I have been reflecting on my massive year of transition which began last May. In the course of the year, I’ve redesigned and refocused my business to support the manner in which I would like to work on a daily basis, and my longer term goals for health, balance, and happiness.

Last summer I planned and orchestrated a monumental move for my father from the home that he had been living in for thirty five years. My parents had amassed a lifetime of memories, momentos, and stuff within the walls of a 4500 sq ft home. We have been working on the house for years since my mom passed in 2010, however it still was a huge undertaking, even for a professional organizer. My sister and I had to go through every square inch of that house and help my father decide what he would move with him to a 1200 sq ft. condominium in San Diego. I conducted an estate sale, and then sale of his home from across the country. Each action and step taken, was done as if I was walking in his shoes to ensure this move was done with unconditional love and support, and with his best interests in mind, not mine.

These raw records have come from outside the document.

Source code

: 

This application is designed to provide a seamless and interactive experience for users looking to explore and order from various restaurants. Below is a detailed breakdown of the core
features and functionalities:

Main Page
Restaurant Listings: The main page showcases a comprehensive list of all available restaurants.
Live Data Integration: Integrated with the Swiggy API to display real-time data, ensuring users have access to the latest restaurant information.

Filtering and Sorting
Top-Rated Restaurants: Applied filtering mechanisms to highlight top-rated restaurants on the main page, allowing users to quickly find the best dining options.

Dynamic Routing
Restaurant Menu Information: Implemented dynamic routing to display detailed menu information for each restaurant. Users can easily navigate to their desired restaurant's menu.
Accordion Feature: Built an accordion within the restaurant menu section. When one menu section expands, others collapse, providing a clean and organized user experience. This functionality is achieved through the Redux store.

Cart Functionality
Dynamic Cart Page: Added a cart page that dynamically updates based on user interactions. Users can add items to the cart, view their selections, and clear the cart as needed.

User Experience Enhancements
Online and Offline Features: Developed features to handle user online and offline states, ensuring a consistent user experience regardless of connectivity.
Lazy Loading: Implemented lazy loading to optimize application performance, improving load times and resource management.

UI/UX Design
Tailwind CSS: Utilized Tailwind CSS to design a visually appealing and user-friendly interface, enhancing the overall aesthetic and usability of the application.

On moving day, a rusty metal fertilizer spreader weighing seventy pounds fell off of the garage wall hitting me on top of my head, and then slicing my skull above my left ear. I didn’t see it coming but it certainly felt as if a seventy pound fertilizer spreader fell on top of my head. Thank goodness my brother and some movers were close by, heard my shriek and were able to lift it off of me. Rather than orchestrating the move, I spent most of that day in the E.R. undergoing tests and having my head stitched up. I had a significant concussion with a three month recovery period. Lesson here: things do not always go as planned.

On the home front, my husband and I helped our son navigate some significant challenges he faced during his junior year of college which eventually led to another big transition shifting him from a private college near Chicago to the New School of Architecture in San Diego, closer to home. This required a great deal of logistics, faith on all of our parts, and a lucky break on a sub-zero temperature night with a dead truck in a cell phone lot at the Chicago airport during the Polar Vortex. How many parents are carrying the weight of their children’s wellbeing on their hearts at every waking moment? By all accounts, most of us.

And then, the one we didn’t see coming…even for the goddess of planning….we ourselves decided on a Saturday afternoon this February, to take a leap of faith and move out of our 6000 sq ft home of twenty five years to a 1600 sq ft condominium. Perhaps all the lessons garnered in moving our own parents provided the realization that we really just want to have a simple life unobstructed by all of the stuff you collect when you have 6000 sq ft to put it in. We want to have experiences rather than take care of things. Our children are grown and living on their own, with the exception of our dog Harley. We realized that we do not want to burden our kids with the monumental task of downsizing us when we are older in life. So we just did it…in forty five days…we got rid of just about everything in an estate sale and we coined our move …..downsqueezing. Our kids told us we were having a midlife crisis and our friends told us we were brave.

So here we are, living a whole new life, on the back end of a year of some very difficult transitions. There was a lot of stress in coordinating simultaneous transitions, whether planned or not. It was not a year for the faint of heart and it offered up some extreme challenges at times. But through it all I had faith in the grander plan and knowing the outcomes would be worth it for each of us involved. Transitions are just part of our lives, our days, our seasons. For both the planned and the unexpected I offer the simple advice that know that the clouds will part and you will get though it. Your inner guidance will help keep you upright when you feel the tide is pulling you under. Step by step with faith move through each transition, and enlist the support of others.